Over that time, many companies will begin to deliver and potentially receive a higher proportion of goods with RFID tags and, thus, they will have a better understanding of the technology and its potential in broader business improvements per se rather than only due to the mandated Wal-Mart, (US) Department of Defense (DoD) or Target compliance. Namely, as the world's largest retailer, with over 5,000 outlets worldwide, Wal-Mart currently uses traditional bar-coding and UPCs (unique product codes) to identify items and cases or pallets of goods as they move through the supply-chain and out to the stores. By 2005, Wal-Mart has envisioned to have live implementations of RFID tagging using new EPCs (electronic product codes, which can carry more useful data than UPCs), with a mandate to the Top 100 suppliers to provide RFID tags on cases and pallets at distribution centers, followed by item-level tagging at a much later date. EPCs on tags should be easier and quicker to read than barcodes, since there is supposedly no need to unpack pallets to check contents, as RFID readers do not, unlike bar-code scanners, require line-of-sight, which should all result in less labor, fewer errors, and better management of inventory.

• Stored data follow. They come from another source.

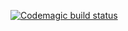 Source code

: [![Codemagic build status](https://api.codemagic.io/apps/651c0f92b8e43122ef395194/651c0f92b8e43122ef395193/status_badge.svg)](https://codemagic.io/apps/651c0f92b8e43122ef395194/651c0f92b8e43122ef395193/latest_build)


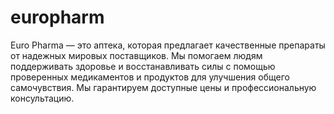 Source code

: # europharm
Euro Pharma — это аптека, которая предлагает качественные препараты от надежных мировых поставщиков. Мы помогаем людям поддерживать здоровье и восстанавливать силы с помощью проверенных медикаментов и продуктов для улучшения общего самочувствия. Мы гарантируем доступные цены и профессиональную консультацию.
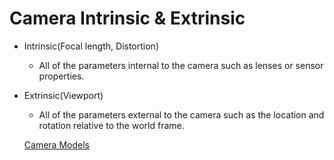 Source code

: # Camera Intrinsic & Extrinsic

- Intrinsic(Focal length, Distortion)
    - All of the parameters internal to the camera such as lenses or sensor properties.
- Extrinsic(Viewport)
    - All of the parameters external to the camera such as the location and rotation relative to the world frame.
    
    [Camera Models](https://docs.nerf.studio/en/latest/nerfology/model_components/visualize_cameras.html#)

However, companies implementing RFID should expect increased labor in the first year or so, because vendors have yet to perfect solutions for automating tagging and embedding RFID in packaging material. Also, the current state of RFID technologies would also revolve around label creation and production, plastic chip development, intelligent shelving and packaging, to name but a few. Furthermore, to gain benefits such as product tracking, supply chains should logically begin RFID implementation at the manufacturing level, rather than at the distribution center, which is one step closer to a retailer in the supply chain. Still, "source tagging" cases at the manufacturer is too disruptive for most companies to implement.